Exercise directions >>
In the data that follows, find each line containing "small" and copy it.
□ □ □
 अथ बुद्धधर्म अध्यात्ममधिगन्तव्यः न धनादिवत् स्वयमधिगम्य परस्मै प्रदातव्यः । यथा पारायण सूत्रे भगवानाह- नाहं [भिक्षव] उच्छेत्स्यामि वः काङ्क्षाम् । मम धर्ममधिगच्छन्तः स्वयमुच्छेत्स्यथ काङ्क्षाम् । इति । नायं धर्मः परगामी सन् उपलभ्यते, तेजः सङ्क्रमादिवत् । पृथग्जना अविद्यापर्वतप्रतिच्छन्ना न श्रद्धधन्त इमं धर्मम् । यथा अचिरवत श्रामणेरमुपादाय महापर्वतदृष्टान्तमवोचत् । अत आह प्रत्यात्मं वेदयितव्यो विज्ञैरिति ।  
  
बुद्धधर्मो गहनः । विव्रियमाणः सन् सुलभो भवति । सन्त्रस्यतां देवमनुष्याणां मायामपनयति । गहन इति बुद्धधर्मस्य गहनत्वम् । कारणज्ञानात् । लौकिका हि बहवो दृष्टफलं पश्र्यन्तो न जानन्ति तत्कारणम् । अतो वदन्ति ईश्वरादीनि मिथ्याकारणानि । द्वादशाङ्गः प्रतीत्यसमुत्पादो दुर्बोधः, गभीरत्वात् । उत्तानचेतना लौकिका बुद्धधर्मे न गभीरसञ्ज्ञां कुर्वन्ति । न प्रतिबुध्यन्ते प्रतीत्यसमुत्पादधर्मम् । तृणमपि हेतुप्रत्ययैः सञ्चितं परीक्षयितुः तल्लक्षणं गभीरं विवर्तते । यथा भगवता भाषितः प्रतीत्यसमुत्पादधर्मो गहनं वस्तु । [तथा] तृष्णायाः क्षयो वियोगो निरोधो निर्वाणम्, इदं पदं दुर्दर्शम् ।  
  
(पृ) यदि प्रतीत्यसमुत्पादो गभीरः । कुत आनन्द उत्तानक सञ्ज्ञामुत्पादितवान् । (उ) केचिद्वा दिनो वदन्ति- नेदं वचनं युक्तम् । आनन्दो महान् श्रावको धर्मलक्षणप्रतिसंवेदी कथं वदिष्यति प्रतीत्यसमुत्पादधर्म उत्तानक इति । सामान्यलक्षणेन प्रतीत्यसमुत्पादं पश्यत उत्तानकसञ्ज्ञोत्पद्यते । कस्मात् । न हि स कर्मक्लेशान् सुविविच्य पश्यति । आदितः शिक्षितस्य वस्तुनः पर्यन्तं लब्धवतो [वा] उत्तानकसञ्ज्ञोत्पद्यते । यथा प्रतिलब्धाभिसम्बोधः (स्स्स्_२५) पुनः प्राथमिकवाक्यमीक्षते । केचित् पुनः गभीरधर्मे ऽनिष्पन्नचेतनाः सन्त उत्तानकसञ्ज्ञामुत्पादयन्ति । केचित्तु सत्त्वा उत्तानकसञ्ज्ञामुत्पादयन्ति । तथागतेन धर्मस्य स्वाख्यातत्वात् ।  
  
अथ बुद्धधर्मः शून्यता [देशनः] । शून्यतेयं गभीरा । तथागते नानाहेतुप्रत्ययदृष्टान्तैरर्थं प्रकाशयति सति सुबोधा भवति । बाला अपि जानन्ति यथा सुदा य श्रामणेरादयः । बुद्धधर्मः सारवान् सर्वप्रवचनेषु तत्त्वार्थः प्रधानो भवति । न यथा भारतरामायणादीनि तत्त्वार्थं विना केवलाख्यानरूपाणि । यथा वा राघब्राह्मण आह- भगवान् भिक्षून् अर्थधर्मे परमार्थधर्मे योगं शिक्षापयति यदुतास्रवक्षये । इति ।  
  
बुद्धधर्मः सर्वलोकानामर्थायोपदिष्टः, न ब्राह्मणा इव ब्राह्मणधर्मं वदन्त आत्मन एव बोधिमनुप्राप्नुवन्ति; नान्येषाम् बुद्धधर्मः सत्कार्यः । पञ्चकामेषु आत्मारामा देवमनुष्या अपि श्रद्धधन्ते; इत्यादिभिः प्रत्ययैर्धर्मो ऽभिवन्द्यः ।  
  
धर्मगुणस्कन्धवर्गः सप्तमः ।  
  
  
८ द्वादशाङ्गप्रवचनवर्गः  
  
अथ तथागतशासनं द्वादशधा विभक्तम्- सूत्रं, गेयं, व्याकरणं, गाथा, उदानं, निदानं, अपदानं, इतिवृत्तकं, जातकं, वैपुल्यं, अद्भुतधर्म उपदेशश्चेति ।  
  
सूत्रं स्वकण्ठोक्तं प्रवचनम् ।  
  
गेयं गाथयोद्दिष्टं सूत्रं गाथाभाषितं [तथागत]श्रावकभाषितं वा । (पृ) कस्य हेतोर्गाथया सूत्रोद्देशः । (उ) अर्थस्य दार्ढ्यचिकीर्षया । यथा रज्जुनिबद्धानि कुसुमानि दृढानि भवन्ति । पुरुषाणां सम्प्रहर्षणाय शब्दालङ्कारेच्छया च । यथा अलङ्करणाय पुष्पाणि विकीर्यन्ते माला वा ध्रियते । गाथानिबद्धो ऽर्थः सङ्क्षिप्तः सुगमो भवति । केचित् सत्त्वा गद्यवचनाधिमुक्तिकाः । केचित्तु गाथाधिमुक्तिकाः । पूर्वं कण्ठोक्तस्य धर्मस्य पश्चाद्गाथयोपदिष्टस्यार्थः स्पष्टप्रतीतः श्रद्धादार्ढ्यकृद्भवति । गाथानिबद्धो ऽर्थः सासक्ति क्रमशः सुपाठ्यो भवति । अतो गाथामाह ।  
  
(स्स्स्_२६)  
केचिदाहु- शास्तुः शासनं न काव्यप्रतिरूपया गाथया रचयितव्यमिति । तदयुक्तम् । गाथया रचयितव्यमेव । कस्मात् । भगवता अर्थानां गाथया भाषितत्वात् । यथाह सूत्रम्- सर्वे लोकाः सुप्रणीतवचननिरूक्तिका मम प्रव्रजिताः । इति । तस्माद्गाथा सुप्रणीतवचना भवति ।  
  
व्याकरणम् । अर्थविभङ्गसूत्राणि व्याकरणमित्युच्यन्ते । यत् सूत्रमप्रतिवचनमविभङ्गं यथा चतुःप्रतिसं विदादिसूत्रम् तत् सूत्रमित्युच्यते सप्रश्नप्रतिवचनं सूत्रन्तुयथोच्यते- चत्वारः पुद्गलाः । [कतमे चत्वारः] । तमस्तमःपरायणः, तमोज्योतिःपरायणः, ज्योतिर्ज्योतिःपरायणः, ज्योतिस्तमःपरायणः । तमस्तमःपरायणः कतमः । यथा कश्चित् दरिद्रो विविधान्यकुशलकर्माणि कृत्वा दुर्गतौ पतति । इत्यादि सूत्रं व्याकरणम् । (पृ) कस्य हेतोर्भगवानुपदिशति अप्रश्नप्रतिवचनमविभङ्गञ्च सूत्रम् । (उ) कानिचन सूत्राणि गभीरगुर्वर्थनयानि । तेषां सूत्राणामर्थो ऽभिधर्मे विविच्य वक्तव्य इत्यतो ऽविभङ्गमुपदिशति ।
□ □ □
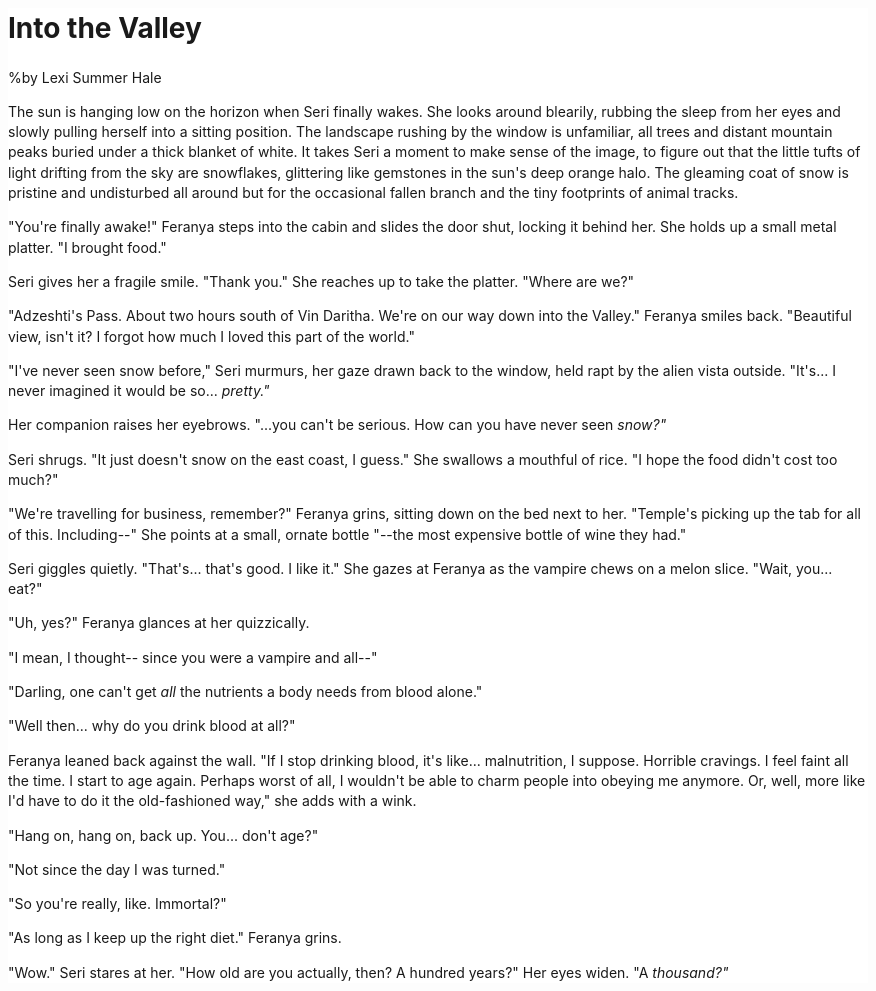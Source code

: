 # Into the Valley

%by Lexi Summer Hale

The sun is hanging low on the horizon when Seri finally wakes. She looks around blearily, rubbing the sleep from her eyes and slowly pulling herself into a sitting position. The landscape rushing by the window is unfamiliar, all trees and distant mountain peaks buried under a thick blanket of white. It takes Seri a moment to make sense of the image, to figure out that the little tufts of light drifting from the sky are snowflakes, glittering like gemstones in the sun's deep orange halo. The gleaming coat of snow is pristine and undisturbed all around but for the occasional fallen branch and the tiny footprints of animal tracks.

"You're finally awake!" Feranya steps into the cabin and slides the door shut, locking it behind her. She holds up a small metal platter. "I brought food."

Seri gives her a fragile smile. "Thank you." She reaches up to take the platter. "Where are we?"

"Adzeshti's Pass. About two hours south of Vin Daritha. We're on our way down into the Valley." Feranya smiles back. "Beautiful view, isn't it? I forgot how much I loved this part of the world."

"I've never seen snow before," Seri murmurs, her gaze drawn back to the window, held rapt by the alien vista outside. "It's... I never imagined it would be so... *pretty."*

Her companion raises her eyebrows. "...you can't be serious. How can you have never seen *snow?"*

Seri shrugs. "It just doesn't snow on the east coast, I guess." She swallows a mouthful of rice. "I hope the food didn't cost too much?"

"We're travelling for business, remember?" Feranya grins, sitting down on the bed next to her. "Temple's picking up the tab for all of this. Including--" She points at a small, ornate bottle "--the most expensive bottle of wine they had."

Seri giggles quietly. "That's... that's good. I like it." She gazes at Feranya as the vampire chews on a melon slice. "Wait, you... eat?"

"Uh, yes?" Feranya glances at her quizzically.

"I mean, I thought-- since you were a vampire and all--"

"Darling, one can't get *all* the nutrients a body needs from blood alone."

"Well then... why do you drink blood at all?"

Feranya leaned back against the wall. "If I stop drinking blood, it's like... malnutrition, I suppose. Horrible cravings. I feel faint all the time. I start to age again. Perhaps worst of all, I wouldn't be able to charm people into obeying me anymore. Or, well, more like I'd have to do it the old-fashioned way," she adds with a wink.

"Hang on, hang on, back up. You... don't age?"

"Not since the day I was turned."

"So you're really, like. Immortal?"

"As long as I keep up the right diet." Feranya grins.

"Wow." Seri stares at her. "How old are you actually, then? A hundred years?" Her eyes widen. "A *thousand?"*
□ □ □
Written response >>
"You're finally awake!" Feranya steps into the cabin and slides the door shut, locking it behind her. She holds up a small metal platter. "I brought food."
"We're travelling for business, remember?" Feranya grins, sitting down on the bed next to her. "Temple's picking up the tab for all of this. Including--" She points at a small, ornate bottle "--the most expensive bottle of wine they had."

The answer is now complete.